Plain-text document sources
%%

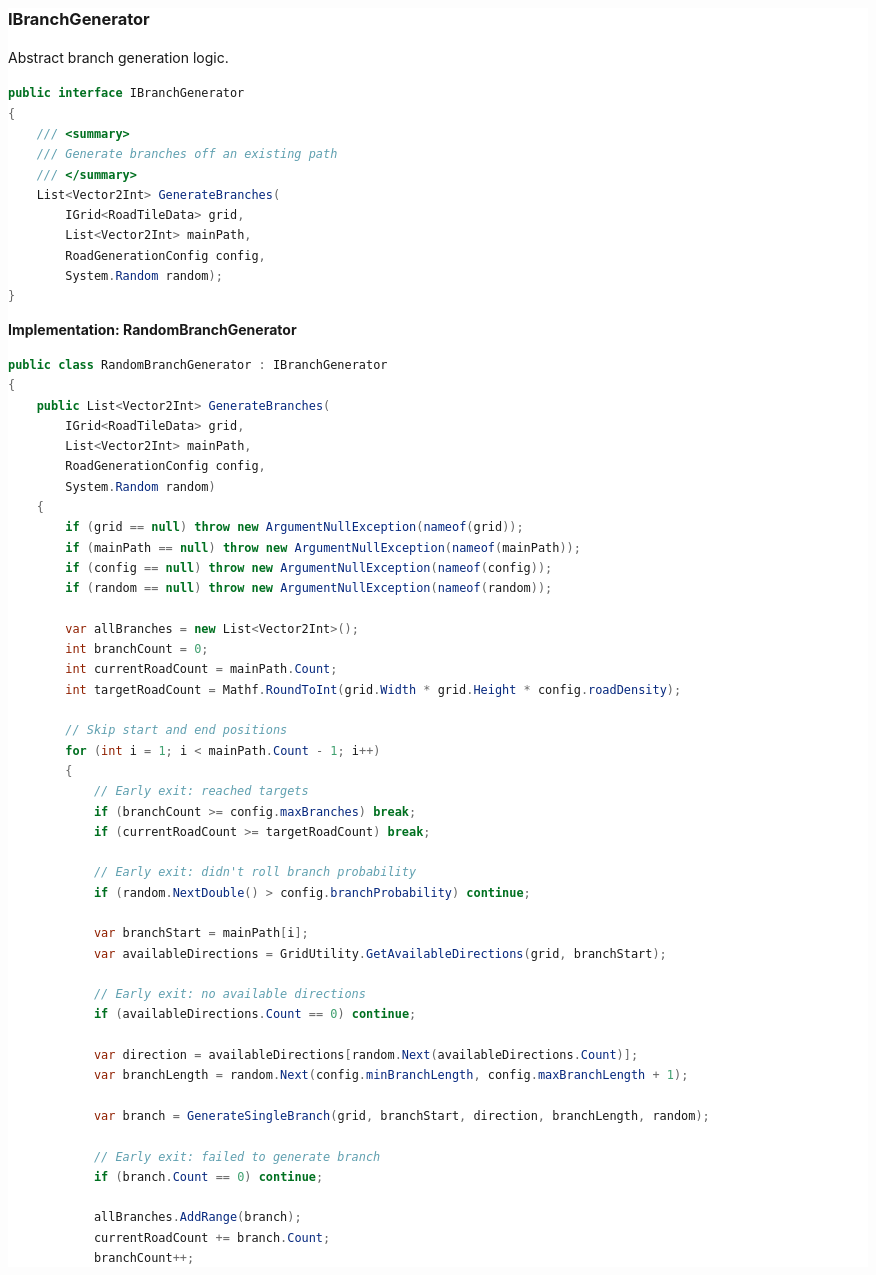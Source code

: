 ### IBranchGenerator
Abstract branch generation logic.

```csharp
public interface IBranchGenerator
{
    /// <summary>
    /// Generate branches off an existing path
    /// </summary>
    List<Vector2Int> GenerateBranches(
        IGrid<RoadTileData> grid,
        List<Vector2Int> mainPath,
        RoadGenerationConfig config,
        System.Random random);
}
```

**Implementation: RandomBranchGenerator**
```csharp
public class RandomBranchGenerator : IBranchGenerator
{
    public List<Vector2Int> GenerateBranches(
        IGrid<RoadTileData> grid,
        List<Vector2Int> mainPath,
        RoadGenerationConfig config,
        System.Random random)
    {
        if (grid == null) throw new ArgumentNullException(nameof(grid));
        if (mainPath == null) throw new ArgumentNullException(nameof(mainPath));
        if (config == null) throw new ArgumentNullException(nameof(config));
        if (random == null) throw new ArgumentNullException(nameof(random));

        var allBranches = new List<Vector2Int>();
        int branchCount = 0;
        int currentRoadCount = mainPath.Count;
        int targetRoadCount = Mathf.RoundToInt(grid.Width * grid.Height * config.roadDensity);

        // Skip start and end positions
        for (int i = 1; i < mainPath.Count - 1; i++)
        {
            // Early exit: reached targets
            if (branchCount >= config.maxBranches) break;
            if (currentRoadCount >= targetRoadCount) break;

            // Early exit: didn't roll branch probability
            if (random.NextDouble() > config.branchProbability) continue;

            var branchStart = mainPath[i];
            var availableDirections = GridUtility.GetAvailableDirections(grid, branchStart);

            // Early exit: no available directions
            if (availableDirections.Count == 0) continue;

            var direction = availableDirections[random.Next(availableDirections.Count)];
            var branchLength = random.Next(config.minBranchLength, config.maxBranchLength + 1);

            var branch = GenerateSingleBranch(grid, branchStart, direction, branchLength, random);

            // Early exit: failed to generate branch
            if (branch.Count == 0) continue;

            allBranches.AddRange(branch);
            currentRoadCount += branch.Count;
            branchCount++;
```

%%

* [Description of the task] Pictures must be left out when the records are transcribed exactly.

* [Solution for this task]
Source code

: ### IBranchGenerator
Abstract branch generation logic.

```csharp
public interface IBranchGenerator
{
    /// <summary>
    /// Generate branches off an existing path
    /// </summary>
    List<Vector2Int> GenerateBranches(
        IGrid<RoadTileData> grid,
        List<Vector2Int> mainPath,
        RoadGenerationConfig config,
        System.Random random);
}
```

**Implementation: RandomBranchGenerator**
```csharp
public class RandomBranchGenerator : IBranchGenerator
{
    public List<Vector2Int> GenerateBranches(
        IGrid<RoadTileData> grid,
        List<Vector2Int> mainPath,
        RoadGenerationConfig config,
        System.Random random)
    {
        if (grid == null) throw new ArgumentNullException(nameof(grid));
        if (mainPath == null) throw new ArgumentNullException(nameof(mainPath));
        if (config == null) throw new ArgumentNullException(nameof(config));
        if (random == null) throw new ArgumentNullException(nameof(random));

        var allBranches = new List<Vector2Int>();
        int branchCount = 0;
        int currentRoadCount = mainPath.Count;
        int targetRoadCount = Mathf.RoundToInt(grid.Width * grid.Height * config.roadDensity);

        // Skip start and end positions
        for (int i = 1; i < mainPath.Count - 1; i++)
        {
            // Early exit: reached targets
            if (branchCount >= config.maxBranches) break;
            if (currentRoadCount >= targetRoadCount) break;

            // Early exit: didn't roll branch probability
            if (random.NextDouble() > config.branchProbability) continue;

            var branchStart = mainPath[i];
            var availableDirections = GridUtility.GetAvailableDirections(grid, branchStart);

            // Early exit: no available directions
            if (availableDirections.Count == 0) continue;

            var direction = availableDirections[random.Next(availableDirections.Count)];
            var branchLength = random.Next(config.minBranchLength, config.maxBranchLength + 1);

            var branch = GenerateSingleBranch(grid, branchStart, direction, branchLength, random);

            // Early exit: failed to generate branch
            if (branch.Count == 0) continue;

            allBranches.AddRange(branch);
            currentRoadCount += branch.Count;
            branchCount++;
```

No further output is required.